M. Louis Schweitzer a déclaré que d'après certaines études, confirmées par des tests effectués par la HALDE, les personnes d'origine du sud de la Méditerranée avaient effectivement quatre fois moins de chance d'obtenir un entretien d'embauche que les autres. Il a ajouté que la discrimination à l'embauche était également liée à l'âge mais plus rarement fondée sur le sexe ou l'orientation sexuelle, soulignant toutefois que la discrimination liée au sexe se manifestait par des perspectives de carrières moins intéressantes pour les femmes salariées (phénomène du « plafond de verre »), et celle liée à l'orientation sexuelle par des pratiques de harcèlement moral au travail. S'agissant de la discrimination liée au handicap, il a souligné que la comparaison était plus difficile car toute pratique contraire à une « action positive » imposée par la loi en faveur des personnes handicapées devait s'analyser comme une discrimination. Il a enfin souligné que des tests de la HALDE avaient démontré que, toutes choses égales par ailleurs, l'origine arabo-musulmane ou africaine réduisait de 90 % la possibilité d'accéder à un logement locatif privé.

Rappelant le récent lancement par la HALDE d'une campagne d'information intitulée « comment louer sans discriminer ? », M. Jean-Jacques Hyest, président, a souhaité connaître les objectifs poursuivis par la Haute autorité à travers cette opération.

M. Louis Schweitzer a souligné que cette campagne, lancée au terme d'une longue concertation avec les principaux acteurs du logement privé, s'appuyait sur deux brochures pédagogiques diffusées à 150.000 exemplaires chacune et disponibles sur Internet. Cette campagne avait pour objectif, d'une part, d'améliorer la connaissance par les propriétaires et professionnels de l'immobilier de leurs droits et devoirs en matière de discriminations, d'autre part, de lutter contre les préjugés, citant l'exemple des mères de famille isolées dont la solvabilité est souvent injustement mise en doute. Il a par ailleurs indiqué avoir confié à Mme Nicole Notat, membre du collège de la HALDE, une étude sur la « diversité sociale dans l'habitat », soulignant que la diversité était parfois le « pavillon de l'exclusion », lorsque, par exemple, une personne aux faibles ressources se voyait refuser, au nom de la nécessaire diversité sociale, un logement dans un immeuble rassemblant déjà de nombreux locataires modestes sans que cette personne se voit pour autant proposer un logement alternatif.

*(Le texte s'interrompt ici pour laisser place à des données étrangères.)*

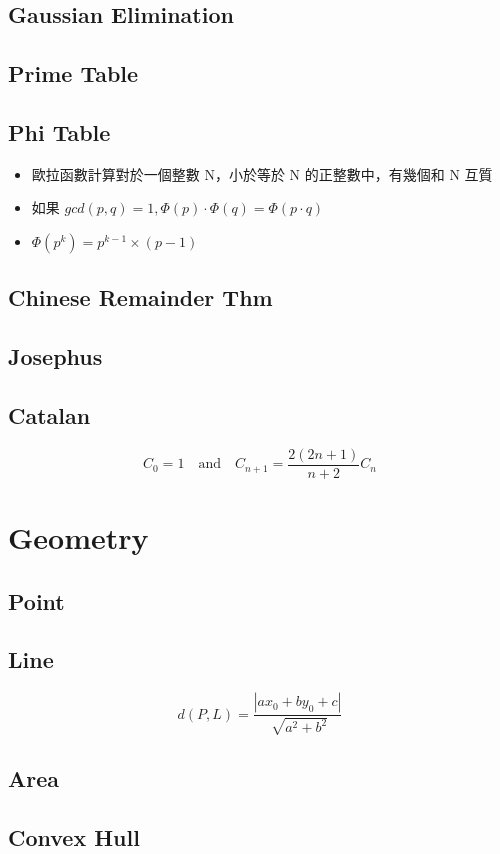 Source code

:     \subsection{Gaussian Elimination}
        
    \subsection{Prime Table}
        
    \subsection{Phi Table}
        \begin{itemize}
            \item 歐拉函數計算對於一個整數 N，小於等於 N 的正整數中，有幾個和 N 互質
            \item 如果 $gcd(p, q) = 1, \Phi(p) \cdot \Phi(q) = \Phi(p \cdot q)$
            \item $\Phi(p^k) = p^{k - 1} \times (p - 1)$
        \end{itemize}
        
    \subsection{Chinese Remainder Thm}
        
    \subsection{Josephus}
        
    \subsection{Catalan}
        \[C_0 = 1 \quad \mbox{and} \quad C_{n+1}=\frac{2(2n+1)}{n+2}C_n\]
        

\section{Geometry}
    \subsection{Point}
        
    \subsection{Line}
        
        \[d(P, L) = \frac{|ax_0 + by_0 + c|}{\sqrt[]{a^2 + b^2}}\]
    \subsection{Area}
        
    \subsection{Convex Hull}
         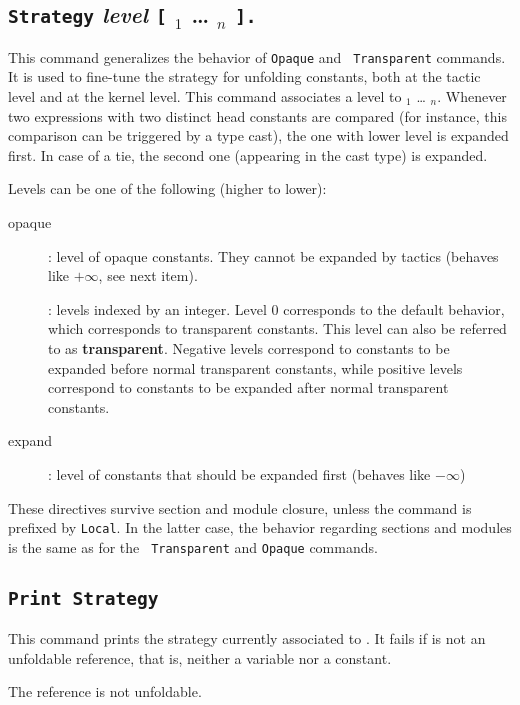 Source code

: \subsection{{\tt Strategy} {\it level} {\tt [} \qualid$_1$ {\ldots} \qualid$_n$
  {\tt ].}\label{Strategy}}
This command generalizes the behavior of {\tt Opaque} and {\tt
  Transparent} commands. It is used to fine-tune the strategy for
unfolding constants, both at the tactic level and at the kernel
level. This command associates a level to \qualid$_1$ {\ldots}
\qualid$_n$. Whenever two expressions with two distinct head
constants are compared (for instance, this comparison can be triggered
by a type cast), the one with lower level is expanded first. In case
of a tie, the second one (appearing in the cast type) is expanded.

Levels can be one of the following (higher to lower):
\begin{description}
\item[opaque]: level of opaque constants. They cannot be expanded by
  tactics (behaves like $+\infty$, see next item).
\item[\num]: levels indexed by an integer. Level $0$ corresponds
  to the default behavior, which corresponds to transparent
  constants. This level can also be referred to as {\bf transparent}.
  Negative levels correspond to constants to be expanded before normal
  transparent constants, while positive levels correspond to constants
  to be expanded after normal transparent constants.
\item[expand]: level of constants that should be expanded first
  (behaves like $-\infty$)
\end{description}

These directives survive section and module closure, unless the
command is prefixed by {\tt Local}. In the latter case, the behavior
regarding sections and modules is the same as for the {\tt
  Transparent} and {\tt Opaque} commands.

\subsection{{\tt Print Strategy} \label{PrintStrategy}}

This command prints the strategy currently associated to \qualid{}. It fails if
\qualid{} is not an unfoldable reference, that is, neither a variable nor a
constant.

\begin{ErrMsgs}
\item The reference is not unfoldable.
\end{ErrMsgs}

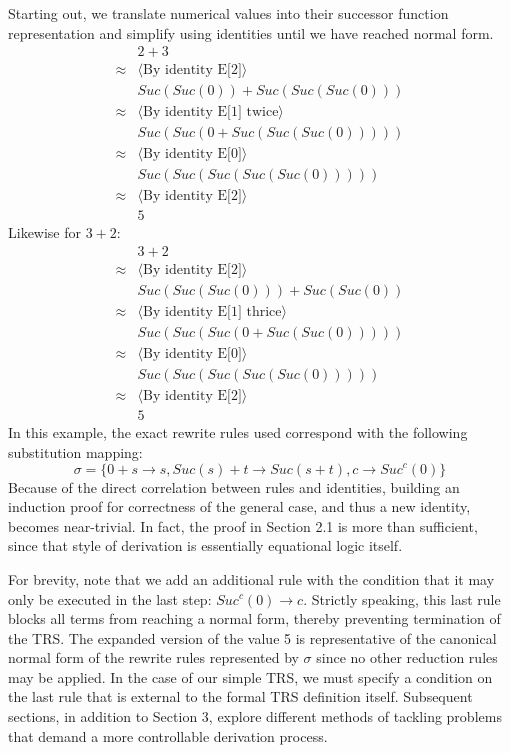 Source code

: \documentclass{article}
\begin{document}
Starting out, we translate numerical values into their successor function representation and simplify using identities until we have reached normal form.
\begin{align*}
    &2 + 3\\
    \approx& \langle \text{By identity E[2]} \rangle\\
    &Suc(Suc(0)) + Suc(Suc(Suc(0)))\\
    \approx& \langle \text{By identity E[1] twice} \rangle\\
    &Suc(Suc(0 + Suc(Suc(Suc(0)))))\\
    \approx& \langle \text{By identity E[0]} \rangle\\
    &Suc(Suc(Suc(Suc(Suc(0)))))\\
    \approx& \langle \text{By identity E[2]} \rangle\\
    &5
\end{align*}
Likewise for $3+2$:
\begin{align*}
    &3 + 2\\
    \approx& \langle \text{By identity E[2]} \rangle\\
    &Suc(Suc(Suc(0))) + Suc(Suc(0))\\
    \approx& \langle \text{By identity E[1] thrice} \rangle\\
    &Suc(Suc(Suc(0 + Suc(Suc(0)))))\\
    \approx& \langle \text{By identity E[0]} \rangle\\
    &Suc(Suc(Suc(Suc(Suc(0)))))\\
    \approx& \langle \text{By identity E[2]} \rangle\\
    &5
\end{align*}
In this example, the exact rewrite rules used correspond with the following substitution mapping:
\[\sigma = \{0 + s \rightarrow s, Suc(s) + t \rightarrow Suc(s + t), c \rightarrow Suc^c(0)\}\]
Because of the direct correlation between rules and identities, building an induction proof for correctness of the general case,
and thus a new identity, becomes near-trivial. In fact, the proof in Section 2.1 is more than sufficient, since that style of derivation
is essentially equational logic itself.

For brevity, note that we add an additional rule with the condition that it may only be executed in the last step: $Suc^c(0) \rightarrow c$.
Strictly speaking, this last rule blocks all terms from reaching a normal form, thereby preventing termination of the TRS.
The expanded version of the value 5 is representative of the canonical normal form of the rewrite rules represented by $\sigma$ since no other reduction rules may be applied.
In the case of our simple TRS, we must specify a condition on the last rule that is external to the formal TRS definition itself.
Subsequent sections, in addition to Section 3, explore different methods of tackling problems that demand a more controllable derivation process.
\end{document}
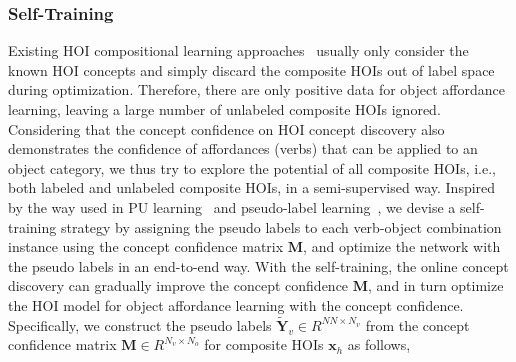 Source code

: \documentclass[runningheads]{llncs}
\begin{document}
\subsubsection{Self-Training}

Existing HOI compositional learning approaches~\cite{hou2020visual,hou2021fcl,hou2021atl} usually only consider the known HOI concepts and simply discard the composite HOIs out of label space during optimization. Therefore, there are only positive data for object affordance learning, leaving a large number of unlabeled composite HOIs ignored. Considering that the concept confidence on HOI concept discovery also demonstrates the confidence of affordances (verbs) that can be applied to an object category, we thus try to explore the potential of all composite HOIs, i.e., both labeled and unlabeled composite HOIs,  in a semi-supervised way. Inspired by the way used in PU learning~\cite{de1999positive} and pseudo-label learning~\cite{lee2013pseudo}, we devise a self-training strategy by assigning the pseudo labels to each verb-object combination instance using the concept confidence matrix $\mathbf{M}$, and optimize the network with the pseudo labels in an end-to-end way. With the self-training, the online concept discovery can gradually improve the concept confidence $\mathbf{M}$, and in turn optimize the HOI model for object affordance learning with the concept confidence.
Specifically, we construct the pseudo labels $\mathbf{\tilde{Y}}_v \in R ^{NN \times N_v}$ from the concept confidence matrix $\mathbf{M} \in R^{N_v \times N_o}$ for composite HOIs $\mathbf{x}_{h}$ as follows,
\end{document}
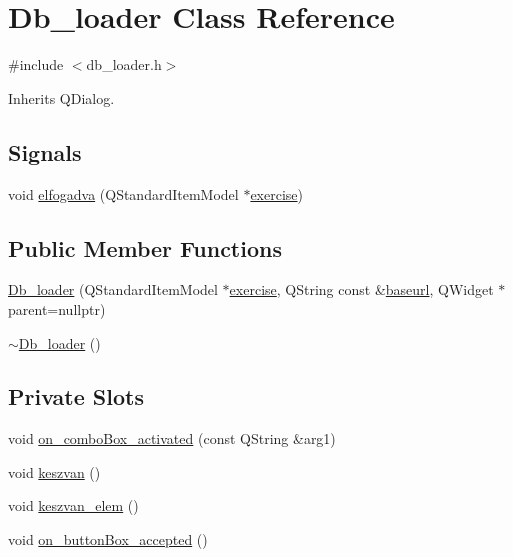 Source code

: \hypertarget{classDb__loader}{}\section{Db\+\_\+loader Class Reference}
\label{classDb__loader}


{\ttfamily \#include $<$db\+\_\+loader.\+h$>$}



Inherits Q\+Dialog.

\subsection*{Signals}
\begin{DoxyCompactItemize}
\item 
void \hyperlink{classDb__loader_ac2b4287582e909c978a7ef903080a791}{elfogadva} (Q\+Standard\+Item\+Model $\ast$\hyperlink{classDb__loader_ae2bf960f9be242be7b72496bd28fb2b3}{exercise})
\end{DoxyCompactItemize}
\subsection*{Public Member Functions}
\begin{DoxyCompactItemize}
\item 
\hyperlink{classDb__loader_a3a0062be83bea07369d7b6ab0fc77444}{Db\+\_\+loader} (Q\+Standard\+Item\+Model $\ast$\hyperlink{classDb__loader_ae2bf960f9be242be7b72496bd28fb2b3}{exercise}, Q\+String const \&\hyperlink{classDb__loader_a2f830277361852656d3883ed25a9637d}{baseurl}, Q\+Widget $\ast$parent=nullptr)
\item 
\hyperlink{classDb__loader_a4e14668e7c5243ad9369914343201003}{$\sim$\+Db\+\_\+loader} ()
\end{DoxyCompactItemize}
\subsection*{Private Slots}
\begin{DoxyCompactItemize}
\item 
void \hyperlink{classDb__loader_af4abb62f67a8c249ddd84a78966acd8b}{on\+\_\+combo\+Box\+\_\+activated} (const Q\+String \&arg1)
\item 
void \hyperlink{classDb__loader_a3d308bb09c20a83faa4da10aae8bca27}{keszvan} ()
\item 
void \hyperlink{classDb__loader_a089a424b1719bfbf4068b10bd1070614}{keszvan\+\_\+elem} ()
\item 
void \hyperlink{classDb__loader_a29a8fa0c0dbc868c7ef0836b27d078f3}{on\+\_\+button\+Box\+\_\+accepted} ()
\end{DoxyCompactItemize}
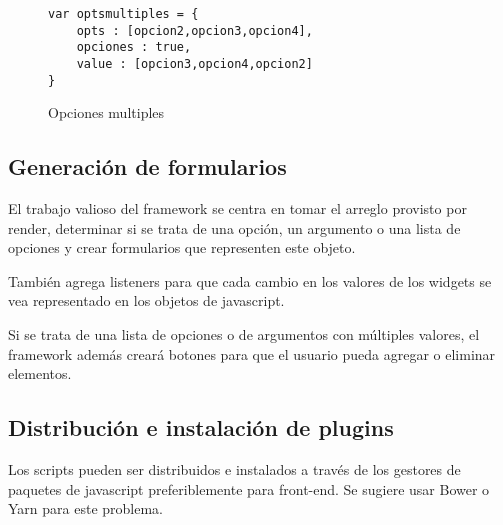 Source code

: \begin{figure}
\begin{lstlisting}
var optsmultiples = {
    opts : [opcion2,opcion3,opcion4],
    opciones : true,
    value : [opcion3,opcion4,opcion2]
}
\end{lstlisting}
\caption{Opciones multiples}
\end{figure}

\subsection{Generación de formularios}
El trabajo valioso del framework se centra en tomar el arreglo provisto por render, determinar si se trata de una opción, un argumento o una lista de opciones y crear formularios que representen este objeto.

\begin{table}[ht]
\centering
{}
\end{table}

También agrega listeners para que cada cambio en los valores de los widgets se vea representado en los objetos de javascript.


Si se trata de una lista de opciones o de argumentos con múltiples valores, el framework además creará botones para que el usuario pueda agregar o eliminar elementos.


\subsection{Distribución e instalación de plugins}
Los scripts pueden ser distribuidos e instalados a través de los gestores de paquetes de javascript preferiblemente para front-end. Se sugiere usar Bower o Yarn para este problema.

M. Jean-Jacques Hyest, président, a relevé que les pouvoirs publics devaient être mieux armés pour combattre les discriminations dans les services publics plutôt que dans d'autres domaines, tels que l'emploi ou le logement, qui échappent davantage à son champ d'intervention.

M. Louis Schweitzer a indiqué que certaines discriminations manifestes liées à l'origine pouvaient être facilement combattues dans les services publics mais a noté certaines résistances, citant le cas des discriminations liées à l'âge dans l'accès aux emplois publics, ainsi que celles, dans le même domaine, fondées sur la santé ou le handicap du candidat, compte tenu de la conception historique du recrutement à vie qui ferait craindre l'embauche d'une personne plus fragile à long terme.

M. Jean-Jacques Hyest, président, a souhaité connaître le profil des correspondants locaux de la HALDE et leur mode de recrutement. Il s'est interrogé, en particulier, sur les possibilités de cumul avec un poste de délégué du Médiateur de la République.

M. Louis Schweitzer a indiqué que la mise en place des correspondants locaux de la HALDE s'était inspirée du succès du réseau des délégués du Médiateur de la République, ajoutant que ces correspondants, qui peuvent parallèlement exercer les fonctions de délégué du Médiateur de la République, avaient des profils très variés (anciens fonctionnaires, avocats, médecins, chefs d'entreprise...), mais présentaient tous des garanties d'objectivité et de solides connaissances juridiques, complétées par des formations dispensées au siège de la HALDE. Il a ajouté que ces correspondants, installés dans les maisons de la justice et du droit, étaient actuellement 14, nombre qu'il a souhaité porter à une centaine, soit un par département, en 2010. Il a jugé globalement encourageants les résultats obtenus par ces personnes, chargées en particulier de trouver des solutions amiables aux dossiers de discrimination, leur succès variant en fonction de l'environnement local.

M. Jean-Jacques Hyest, président, a indiqué que, selon les informations disponibles sur le site Internet de la HALDE, les discriminations liées à l'orientation sexuelle représentaient encore peu de réclamations, même si leur nombre a quasiment doublé en un an (1,8 % des réclamations adressées à la HALDE en 2007). Il a souhaité connaître l'analyse de M. Louis Schweitzer sur ce phénomène.

M. Louis Schweitzer a indiqué que la HALDE avait financé des ouvrages sur le thème des discriminations liées aux orientations sexuelles et considéré que les associations avaient un rôle essentiel à jouer dans ce domaine. Il a expliqué que les victimes de ce type de discrimination hésitaient à adresser des réclamations alors même que les préjugés négatifs liés à l'orientation sexuelle des personnes étaient plus facilement exprimés que dans d'autres types de discrimination. Il a ajouté qu'il convenait d'ouvrir un champ de réflexion législative sur les discriminations inhérentes aux avantages du mariage par rapport au PACS.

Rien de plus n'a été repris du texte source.